For more information about the genetics of PWS, please read GENETICS OF PWS.

There is no treatment for PWS as a whole, instead each symptom is “treated” or “managed”.  For example, many symptoms are improved through the use of growth hormone therapy.  Behavior therapy help manage the behavioral aspects of the syndrome, and proper Food Security helps manage weight.

Unfortunately, currently there is no effective treatment for the hyperphagia (excessive appetite) of PWS which is a hallmark symptom of the syndrome.  However, there are current research studies which may lead to a treatment for this symptom.

PWS is estimated to occur once in every 12,000 – 15,000 people.  As such it is a rare disease, however it is the most common genetic cause of obesity.

PWS occurs in both males and females and across all races.

Yes, the National Institutes for Health defines a rare disease as one that affects less than 200,000 people in the United States.
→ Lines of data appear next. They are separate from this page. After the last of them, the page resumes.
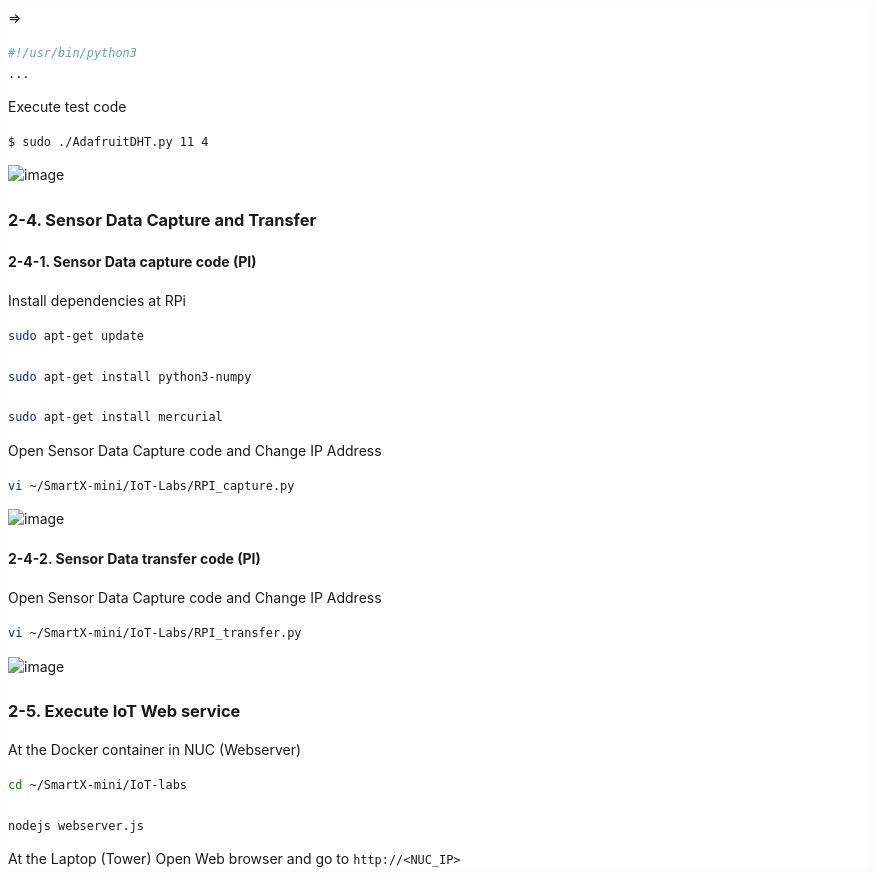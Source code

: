 =>

```python
#!/usr/bin/python3
...

```

Execute test code

`$ sudo ./AdafruitDHT.py 11 4`

<img width="498" alt="image" src="https://user-images.githubusercontent.com/63437430/160829118-04bae048-2cf3-4c3f-8cd9-4b9295b019d0.png">

### 2-4. Sensor Data Capture and Transfer

#### 2-4-1. Sensor Data capture code (PI)

Install dependencies at RPi

```bash
sudo apt-get update

sudo apt-get install python3-numpy

sudo apt-get install mercurial
```

Open Sensor Data Capture code and Change IP Address

```bash
vi ~/SmartX-mini/IoT-Labs/RPI_capture.py
```

<img width="472" alt="image" src="https://user-images.githubusercontent.com/63437430/160829267-f2198912-a27d-4ee3-9b44-e5af753aff6d.png">

#### 2-4-2. Sensor Data transfer code (PI)

Open Sensor Data Capture code and Change IP Address

```bash
vi ~/SmartX-mini/IoT-Labs/RPI_transfer.py
```

<img width="498" alt="image" src="https://user-images.githubusercontent.com/63437430/160829383-8053b56c-a4ea-42d1-b4d1-220502b7754a.png">

### 2-5. Execute IoT Web service

At the Docker container in NUC (Webserver)

```bash
cd ~/SmartX-mini/IoT-labs

nodejs webserver.js
```

At the Laptop (Tower)
Open Web browser and go to `http://<NUC_IP>`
Given the incident rate of one in every 12,000 – 15,000 people there are approximately 20,000 – 25,000 people in the United States who have PWS. Unfortunately approximately 65% of these are not known to the national organization (PWSA-USA) and therefore are probably not receiving necessary support and services.

No – While there is a genetic disposition toward obesity, due to the combination of an insatiable appetite (hyperphagia) and an extremely low metabolism, with good food management by the parents or caregivers (individuals with PWS cannot be relied on to manage their own food intake) and regular physical activity, a healthy weight can be maintained.

Early diagnosis and growth hormone therapy has also helped prevent many children from becoming obese at a young age (as was almost certain in prior generations); this often leads to a healthier weight in adulthood as well.

No, in fact most infants with PWS are diagnosed with failure to thrive. The global hypotonia (weak muscles) make early feeding extremely difficult.

As with most syndromes, PWS is a spectrum disorder so each individual is unique. There is no set age at which the hyperhpagia (excessive appetite) begins; no one knows what causes the onset. For some the onset is as young as 2 or 3, yet for others the onset is not until much later. It is important to note that proper food management is crucial regardless of when hyperphagia begins. Most people with PWS have extreme anxiety about food even if they are not actively seeking food.